This is a different kind of market, and the Fed is asleep.
The federal government is stepping it to stabilize Fannie Mae.
and Freddie Mac, the two mortgage giants that have been threatened by the housing crisis.
The Bank of England has pumped 75 billion pounds more into Britain's ailing economy with a new round
of Concentive Easy.
You print a couple trillion dollars and all of a sudden people start to worry.
So out of this worry, we have something called the Bitcoin.
Bitcoin.
Dan, welcome to On the Brink.
Thanks for joining me today.
Thanks for having me.
Glad to be here.
Well, before we dive into Nirvana, it would be great to share with the listeners a bit about your
personal background, how you made your way into crypto, and what led you to eventually getting
involved with Nirvana? I am born and raised in Cincinnati, Ohio. I've spent the last 10 years
in Singapore. What originally brought me out here was I used to be a physical commodities
trader. I think there's a lot of overlap with what commodities and crypto do. I was originally
drawn to crypto from Union Square Ventures blog post. Bought crypto, held in Coinbase. I'm sure a lot of
listeners potentially remember this. In 2017, Coinbase, they had said that they were not supporting
the Bitcoin Cash fork. You kind of had to go out and learn how to withdraw the crypto and learn
what a private key was and learn how to sign messages on different blockchains.

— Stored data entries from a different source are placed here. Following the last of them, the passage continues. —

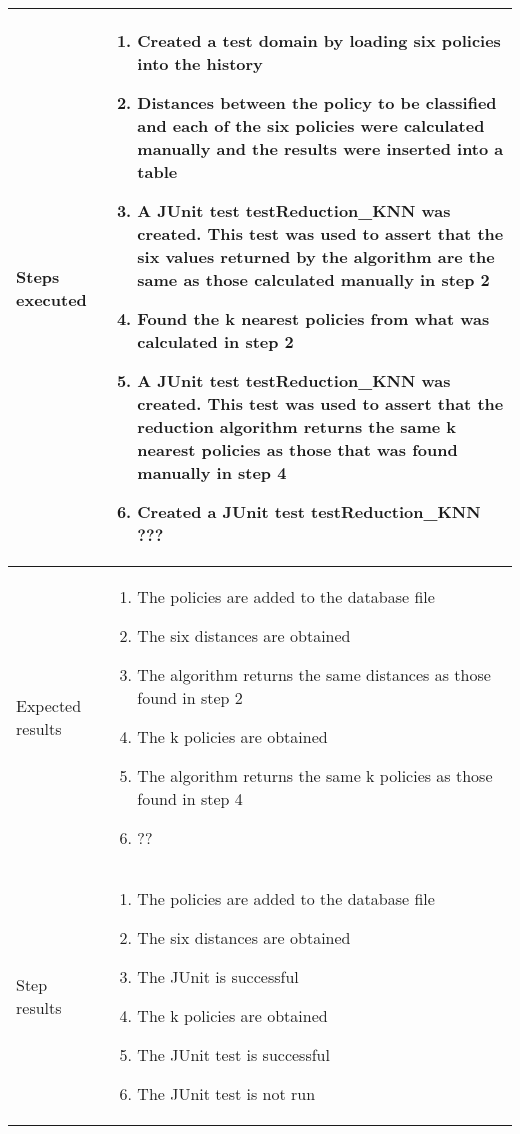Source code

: \documentclass[10pt]{article}
\begin{document}
\begin{center}
\begin{longtable}{ | p{4cm} | p{10cm} | }
			Steps executed & 	\begin{enumerate}
							\item Created a test domain by loading six policies into the history
							\item Distances between the policy to be classified and each of the six policies were calculated manually and the results were inserted into a table
							\item A JUnit test testReduction_KNN was created. This test was used to assert that the six values returned by the algorithm are the same as those calculated manually in step 2
							\item Found the k nearest policies from what was calculated in step 2
							\item A JUnit test testReduction_KNN was created. This test was used to assert that the reduction algorithm returns the same k nearest policies as those that was found manually in step 4
							\item Created a JUnit test testReduction_KNN ???
						\end{enumerate} \\ [3pt] \hline
			
			Expected results &	\begin{enumerate}
							\item The policies are added to the database file
							\item The six distances are obtained
							\item The algorithm returns the same distances as those found in step 2
							\item The k policies are obtained
							\item The algorithm returns the same k policies as those found in step 4
							\item ??
						\end{enumerate}
							 \\  [3pt] \hline

			Step results & 	\begin{enumerate}
							\item The policies are added to the database file
							\item The six distances are obtained
							\item The JUnit is successful
							\item The k policies are obtained
							\item The JUnit test is successful
							\item The JUnit test is not run
						\end{enumerate}
							 \\  [3pt] \hline


\end{longtable}
\end{center}
\end{document}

And it was then that I was
like, wow, this is quite powerful. I want to get involved in this. And yeah, I was sitting in Singapore.
So all I did was looked at U.S. companies, which were expanding internationally. There weren't a lot
at the time and found Bitco had just done their series B applied, had a bunch of chats with
them. I was one of their first hires outside of the U.S. I joined with the guy around the same time
that set up their UK office. I set up their Singapore office and really just got kind of lucky
that Singapore has become one of the leading hubs for crypto. So I was at Bitco for four and a half
years. Started there when there was three, four assets that we supported in hot wallets. And then we
did the whole qualified custody thing, prime brokerage, on-site custody.
There was a lot that happened in the four and a half years.
Took that experience and parlayed it to another startup called Preeta, which was doing a decentralized
MPC, which eventually led me to get linked up with Nirvana.
And so that's where I'm at now.
Awesome.
Before diving into Nirvana, if we just step back for newer listeners, in your words, can you
share the role of nodes in a blockchain network and why?
companies and protocols need to ingest and understand this data?
At a high level, I think there's two important nodes that listeners need to know about,
and that's the RPC blockchain node and the validator node.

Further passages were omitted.